== Segment start ==
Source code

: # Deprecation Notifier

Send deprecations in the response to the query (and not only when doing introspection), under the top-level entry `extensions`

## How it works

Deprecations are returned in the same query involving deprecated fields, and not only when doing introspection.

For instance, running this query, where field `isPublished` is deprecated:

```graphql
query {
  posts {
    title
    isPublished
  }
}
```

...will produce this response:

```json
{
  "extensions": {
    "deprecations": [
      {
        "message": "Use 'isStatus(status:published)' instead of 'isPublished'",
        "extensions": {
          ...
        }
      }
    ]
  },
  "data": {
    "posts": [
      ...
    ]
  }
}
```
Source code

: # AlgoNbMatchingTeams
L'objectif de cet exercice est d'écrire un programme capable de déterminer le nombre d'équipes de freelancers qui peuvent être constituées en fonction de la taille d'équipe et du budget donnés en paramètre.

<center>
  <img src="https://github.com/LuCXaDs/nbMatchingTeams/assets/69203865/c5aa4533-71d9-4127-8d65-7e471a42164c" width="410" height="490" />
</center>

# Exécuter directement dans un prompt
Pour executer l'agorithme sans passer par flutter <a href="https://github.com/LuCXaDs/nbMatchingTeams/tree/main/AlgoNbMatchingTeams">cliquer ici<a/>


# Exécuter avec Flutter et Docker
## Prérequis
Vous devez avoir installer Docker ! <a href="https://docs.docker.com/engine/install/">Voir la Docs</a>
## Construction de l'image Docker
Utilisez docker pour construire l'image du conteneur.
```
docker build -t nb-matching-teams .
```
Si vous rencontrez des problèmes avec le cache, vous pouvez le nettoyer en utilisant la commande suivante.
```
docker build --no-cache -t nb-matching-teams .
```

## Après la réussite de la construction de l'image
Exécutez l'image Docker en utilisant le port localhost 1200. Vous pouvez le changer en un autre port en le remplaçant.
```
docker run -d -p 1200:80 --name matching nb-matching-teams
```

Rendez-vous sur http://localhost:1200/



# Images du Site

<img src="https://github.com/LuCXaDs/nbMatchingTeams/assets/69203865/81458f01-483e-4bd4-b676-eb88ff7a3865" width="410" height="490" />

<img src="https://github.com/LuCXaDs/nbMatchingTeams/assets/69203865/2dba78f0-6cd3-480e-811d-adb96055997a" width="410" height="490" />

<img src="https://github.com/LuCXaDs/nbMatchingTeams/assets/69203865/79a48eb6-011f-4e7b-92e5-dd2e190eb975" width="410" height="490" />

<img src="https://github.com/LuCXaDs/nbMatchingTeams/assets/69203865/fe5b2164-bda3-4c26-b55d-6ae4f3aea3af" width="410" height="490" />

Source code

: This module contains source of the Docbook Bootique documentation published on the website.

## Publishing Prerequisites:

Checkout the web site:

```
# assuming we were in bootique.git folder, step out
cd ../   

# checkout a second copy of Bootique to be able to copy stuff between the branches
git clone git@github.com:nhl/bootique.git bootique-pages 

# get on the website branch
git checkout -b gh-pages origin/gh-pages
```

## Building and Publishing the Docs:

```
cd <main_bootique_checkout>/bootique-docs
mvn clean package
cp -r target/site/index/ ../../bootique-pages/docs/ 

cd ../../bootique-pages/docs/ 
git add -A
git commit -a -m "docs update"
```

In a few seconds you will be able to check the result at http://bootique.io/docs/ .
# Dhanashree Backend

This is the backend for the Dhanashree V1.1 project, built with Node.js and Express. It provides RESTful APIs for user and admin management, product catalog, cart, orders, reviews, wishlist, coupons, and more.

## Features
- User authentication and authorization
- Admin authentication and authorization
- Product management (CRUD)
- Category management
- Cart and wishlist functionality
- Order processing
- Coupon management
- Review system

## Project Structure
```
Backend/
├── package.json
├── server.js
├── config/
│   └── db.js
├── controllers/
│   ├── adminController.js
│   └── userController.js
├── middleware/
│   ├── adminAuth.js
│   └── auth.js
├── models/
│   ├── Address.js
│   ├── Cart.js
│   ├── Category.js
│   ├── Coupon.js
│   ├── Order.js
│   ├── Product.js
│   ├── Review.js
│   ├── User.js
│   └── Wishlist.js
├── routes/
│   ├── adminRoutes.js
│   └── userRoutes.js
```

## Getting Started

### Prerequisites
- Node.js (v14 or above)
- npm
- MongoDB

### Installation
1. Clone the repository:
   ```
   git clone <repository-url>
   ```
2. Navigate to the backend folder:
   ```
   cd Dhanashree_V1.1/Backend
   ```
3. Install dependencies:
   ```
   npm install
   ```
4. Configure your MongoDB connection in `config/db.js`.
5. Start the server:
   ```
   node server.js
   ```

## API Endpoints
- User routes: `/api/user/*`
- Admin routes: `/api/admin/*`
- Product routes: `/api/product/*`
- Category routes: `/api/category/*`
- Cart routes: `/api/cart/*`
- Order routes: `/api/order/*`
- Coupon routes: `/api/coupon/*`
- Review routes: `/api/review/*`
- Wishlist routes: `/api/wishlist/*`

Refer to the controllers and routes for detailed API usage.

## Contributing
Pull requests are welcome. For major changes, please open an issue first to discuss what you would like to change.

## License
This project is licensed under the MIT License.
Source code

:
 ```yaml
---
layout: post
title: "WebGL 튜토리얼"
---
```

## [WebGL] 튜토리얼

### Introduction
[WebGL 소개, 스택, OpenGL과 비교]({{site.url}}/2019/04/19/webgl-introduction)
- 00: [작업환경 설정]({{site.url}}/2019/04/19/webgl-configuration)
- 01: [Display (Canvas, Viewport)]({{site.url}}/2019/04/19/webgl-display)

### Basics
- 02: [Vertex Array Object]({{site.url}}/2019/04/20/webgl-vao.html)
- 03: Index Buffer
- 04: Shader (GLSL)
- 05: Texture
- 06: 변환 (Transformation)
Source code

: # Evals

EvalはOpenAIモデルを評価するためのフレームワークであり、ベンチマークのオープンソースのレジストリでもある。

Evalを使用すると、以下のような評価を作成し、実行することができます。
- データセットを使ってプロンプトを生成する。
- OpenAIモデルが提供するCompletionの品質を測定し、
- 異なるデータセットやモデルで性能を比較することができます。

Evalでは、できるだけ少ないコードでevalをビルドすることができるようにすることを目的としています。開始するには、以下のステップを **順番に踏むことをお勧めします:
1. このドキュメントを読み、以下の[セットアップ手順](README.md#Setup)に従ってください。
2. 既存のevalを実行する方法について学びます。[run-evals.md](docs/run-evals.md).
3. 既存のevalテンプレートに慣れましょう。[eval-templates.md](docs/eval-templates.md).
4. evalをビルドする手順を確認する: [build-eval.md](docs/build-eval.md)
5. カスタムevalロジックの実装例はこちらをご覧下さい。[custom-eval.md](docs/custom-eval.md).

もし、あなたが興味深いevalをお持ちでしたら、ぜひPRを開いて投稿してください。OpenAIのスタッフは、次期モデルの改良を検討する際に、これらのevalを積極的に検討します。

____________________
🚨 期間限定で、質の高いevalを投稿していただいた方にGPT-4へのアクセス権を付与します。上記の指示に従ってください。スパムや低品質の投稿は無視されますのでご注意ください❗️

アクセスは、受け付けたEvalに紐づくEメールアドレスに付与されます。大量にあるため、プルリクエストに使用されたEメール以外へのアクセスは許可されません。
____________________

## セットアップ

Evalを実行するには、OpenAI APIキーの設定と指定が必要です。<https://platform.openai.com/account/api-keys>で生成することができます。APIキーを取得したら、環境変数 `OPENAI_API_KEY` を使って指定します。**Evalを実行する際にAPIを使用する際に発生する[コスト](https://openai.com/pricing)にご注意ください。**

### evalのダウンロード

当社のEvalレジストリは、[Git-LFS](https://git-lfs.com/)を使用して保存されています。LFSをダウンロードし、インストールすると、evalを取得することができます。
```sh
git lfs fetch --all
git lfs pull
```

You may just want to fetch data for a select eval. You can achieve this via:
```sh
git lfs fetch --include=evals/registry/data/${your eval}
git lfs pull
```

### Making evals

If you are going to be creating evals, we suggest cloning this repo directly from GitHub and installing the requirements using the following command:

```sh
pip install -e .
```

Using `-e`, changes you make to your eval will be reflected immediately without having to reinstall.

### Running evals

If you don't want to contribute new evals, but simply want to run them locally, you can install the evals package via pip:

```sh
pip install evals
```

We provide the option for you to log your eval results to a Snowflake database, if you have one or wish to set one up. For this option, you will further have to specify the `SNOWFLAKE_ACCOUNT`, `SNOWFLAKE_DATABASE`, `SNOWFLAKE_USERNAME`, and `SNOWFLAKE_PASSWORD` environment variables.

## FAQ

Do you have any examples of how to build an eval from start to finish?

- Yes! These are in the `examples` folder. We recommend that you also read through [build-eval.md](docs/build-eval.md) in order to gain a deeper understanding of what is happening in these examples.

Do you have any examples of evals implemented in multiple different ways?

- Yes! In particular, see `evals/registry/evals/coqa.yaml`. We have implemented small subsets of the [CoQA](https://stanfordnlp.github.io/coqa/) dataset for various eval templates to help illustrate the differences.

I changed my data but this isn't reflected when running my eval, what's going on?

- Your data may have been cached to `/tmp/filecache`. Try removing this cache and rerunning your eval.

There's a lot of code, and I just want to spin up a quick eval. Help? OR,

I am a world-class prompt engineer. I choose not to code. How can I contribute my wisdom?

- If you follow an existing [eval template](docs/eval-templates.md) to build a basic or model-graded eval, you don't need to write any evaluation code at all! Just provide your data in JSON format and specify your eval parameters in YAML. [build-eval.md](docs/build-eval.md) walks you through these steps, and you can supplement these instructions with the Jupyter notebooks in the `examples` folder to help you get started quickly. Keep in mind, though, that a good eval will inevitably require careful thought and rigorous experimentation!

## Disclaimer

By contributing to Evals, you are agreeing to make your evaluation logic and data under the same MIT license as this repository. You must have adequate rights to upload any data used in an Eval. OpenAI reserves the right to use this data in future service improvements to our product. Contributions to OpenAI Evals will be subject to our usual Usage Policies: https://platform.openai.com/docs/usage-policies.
== Segment end ==
YOUR INSTRUCTIONS: Check each line above for the word "pouvez" and copy the ones that have it.

ANSWER:
Si vous rencontrez des problèmes avec le cache, vous pouvez le nettoyer en utilisant la commande suivante.
Exécutez l'image Docker en utilisant le port localhost 1200. Vous pouvez le changer en un autre port en le remplaçant.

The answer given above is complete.